Perhaps they were just unlucky, or maybe it’s a mental block now after losing so many finals. In 1996, Mayo had led by six points in the second half, only for Meath to come back and in the dying seconds and score a long range point to force a replay.
Ten years later, in 2006, they seemed to suffer stage fright and lost to Kerry by a massive 13 points. They also appeared to freeze initially last year after failing to score in the opening fifteen minutes.
Another popular theory is the curse. Mayo’s last All-Ireland winning team was the team of 1951. At that time Mayo had just won back to back All-Ireland’s and had contested three of the previous four.
The story goes that on their victory drive home the team of ‘51 passed through Foxford where a funeral was taking place and they didn’t pay proper respect to it. This enraged the local priest who swore that as long as any member of that team still lived, Mayo would never win another All-Ireland title.
Now 62 years later, three members of that team survive and yet again Mayo have failed to win. Whatever the reason for their latest setback it will be very tough for Mayo to pick themselves back up to try again next year.

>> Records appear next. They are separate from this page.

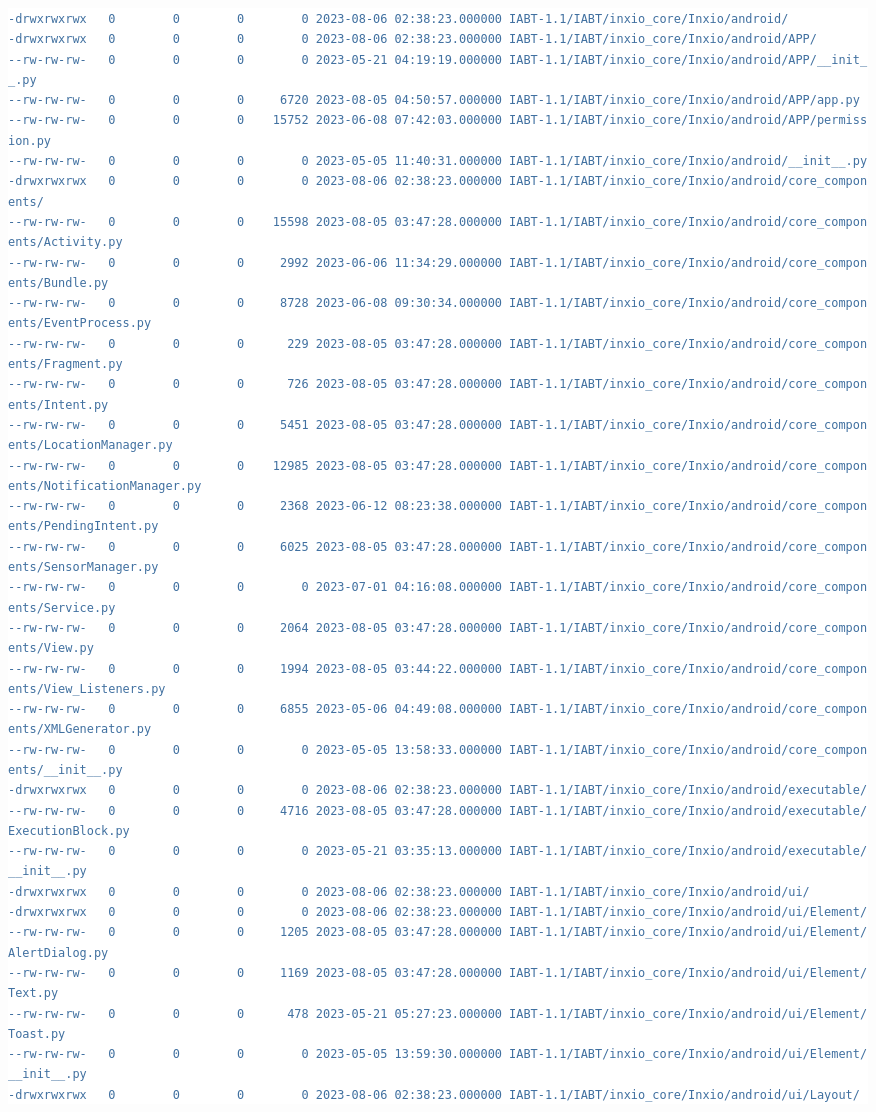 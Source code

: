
 ```diff
-drwxrwxrwx   0        0        0        0 2023-08-06 02:38:23.000000 IABT-1.1/IABT/inxio_core/Inxio/android/
-drwxrwxrwx   0        0        0        0 2023-08-06 02:38:23.000000 IABT-1.1/IABT/inxio_core/Inxio/android/APP/
--rw-rw-rw-   0        0        0        0 2023-05-21 04:19:19.000000 IABT-1.1/IABT/inxio_core/Inxio/android/APP/__init__.py
--rw-rw-rw-   0        0        0     6720 2023-08-05 04:50:57.000000 IABT-1.1/IABT/inxio_core/Inxio/android/APP/app.py
--rw-rw-rw-   0        0        0    15752 2023-06-08 07:42:03.000000 IABT-1.1/IABT/inxio_core/Inxio/android/APP/permission.py
--rw-rw-rw-   0        0        0        0 2023-05-05 11:40:31.000000 IABT-1.1/IABT/inxio_core/Inxio/android/__init__.py
-drwxrwxrwx   0        0        0        0 2023-08-06 02:38:23.000000 IABT-1.1/IABT/inxio_core/Inxio/android/core_components/
--rw-rw-rw-   0        0        0    15598 2023-08-05 03:47:28.000000 IABT-1.1/IABT/inxio_core/Inxio/android/core_components/Activity.py
--rw-rw-rw-   0        0        0     2992 2023-06-06 11:34:29.000000 IABT-1.1/IABT/inxio_core/Inxio/android/core_components/Bundle.py
--rw-rw-rw-   0        0        0     8728 2023-06-08 09:30:34.000000 IABT-1.1/IABT/inxio_core/Inxio/android/core_components/EventProcess.py
--rw-rw-rw-   0        0        0      229 2023-08-05 03:47:28.000000 IABT-1.1/IABT/inxio_core/Inxio/android/core_components/Fragment.py
--rw-rw-rw-   0        0        0      726 2023-08-05 03:47:28.000000 IABT-1.1/IABT/inxio_core/Inxio/android/core_components/Intent.py
--rw-rw-rw-   0        0        0     5451 2023-08-05 03:47:28.000000 IABT-1.1/IABT/inxio_core/Inxio/android/core_components/LocationManager.py
--rw-rw-rw-   0        0        0    12985 2023-08-05 03:47:28.000000 IABT-1.1/IABT/inxio_core/Inxio/android/core_components/NotificationManager.py
--rw-rw-rw-   0        0        0     2368 2023-06-12 08:23:38.000000 IABT-1.1/IABT/inxio_core/Inxio/android/core_components/PendingIntent.py
--rw-rw-rw-   0        0        0     6025 2023-08-05 03:47:28.000000 IABT-1.1/IABT/inxio_core/Inxio/android/core_components/SensorManager.py
--rw-rw-rw-   0        0        0        0 2023-07-01 04:16:08.000000 IABT-1.1/IABT/inxio_core/Inxio/android/core_components/Service.py
--rw-rw-rw-   0        0        0     2064 2023-08-05 03:47:28.000000 IABT-1.1/IABT/inxio_core/Inxio/android/core_components/View.py
--rw-rw-rw-   0        0        0     1994 2023-08-05 03:44:22.000000 IABT-1.1/IABT/inxio_core/Inxio/android/core_components/View_Listeners.py
--rw-rw-rw-   0        0        0     6855 2023-05-06 04:49:08.000000 IABT-1.1/IABT/inxio_core/Inxio/android/core_components/XMLGenerator.py
--rw-rw-rw-   0        0        0        0 2023-05-05 13:58:33.000000 IABT-1.1/IABT/inxio_core/Inxio/android/core_components/__init__.py
-drwxrwxrwx   0        0        0        0 2023-08-06 02:38:23.000000 IABT-1.1/IABT/inxio_core/Inxio/android/executable/
--rw-rw-rw-   0        0        0     4716 2023-08-05 03:47:28.000000 IABT-1.1/IABT/inxio_core/Inxio/android/executable/ExecutionBlock.py
--rw-rw-rw-   0        0        0        0 2023-05-21 03:35:13.000000 IABT-1.1/IABT/inxio_core/Inxio/android/executable/__init__.py
-drwxrwxrwx   0        0        0        0 2023-08-06 02:38:23.000000 IABT-1.1/IABT/inxio_core/Inxio/android/ui/
-drwxrwxrwx   0        0        0        0 2023-08-06 02:38:23.000000 IABT-1.1/IABT/inxio_core/Inxio/android/ui/Element/
--rw-rw-rw-   0        0        0     1205 2023-08-05 03:47:28.000000 IABT-1.1/IABT/inxio_core/Inxio/android/ui/Element/AlertDialog.py
--rw-rw-rw-   0        0        0     1169 2023-08-05 03:47:28.000000 IABT-1.1/IABT/inxio_core/Inxio/android/ui/Element/Text.py
--rw-rw-rw-   0        0        0      478 2023-05-21 05:27:23.000000 IABT-1.1/IABT/inxio_core/Inxio/android/ui/Element/Toast.py
--rw-rw-rw-   0        0        0        0 2023-05-05 13:59:30.000000 IABT-1.1/IABT/inxio_core/Inxio/android/ui/Element/__init__.py
-drwxrwxrwx   0        0        0        0 2023-08-06 02:38:23.000000 IABT-1.1/IABT/inxio_core/Inxio/android/ui/Layout/
```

How well they manage to regroup will show us just how good this Mayo team is. If this current generation of Mayo stars fail to win an All-Ireland they will rank high on most peoples list of the greatest sporting teams to never win a title.
Clearly many great sporting teams and individuals seem to fall just short when the pressure is on. Whether or not they were cursed is debatable, but one thing’s for sure, these unlucky few may have been disappointed in terms of silverware, but their contributions to their respective sports cannot be understated.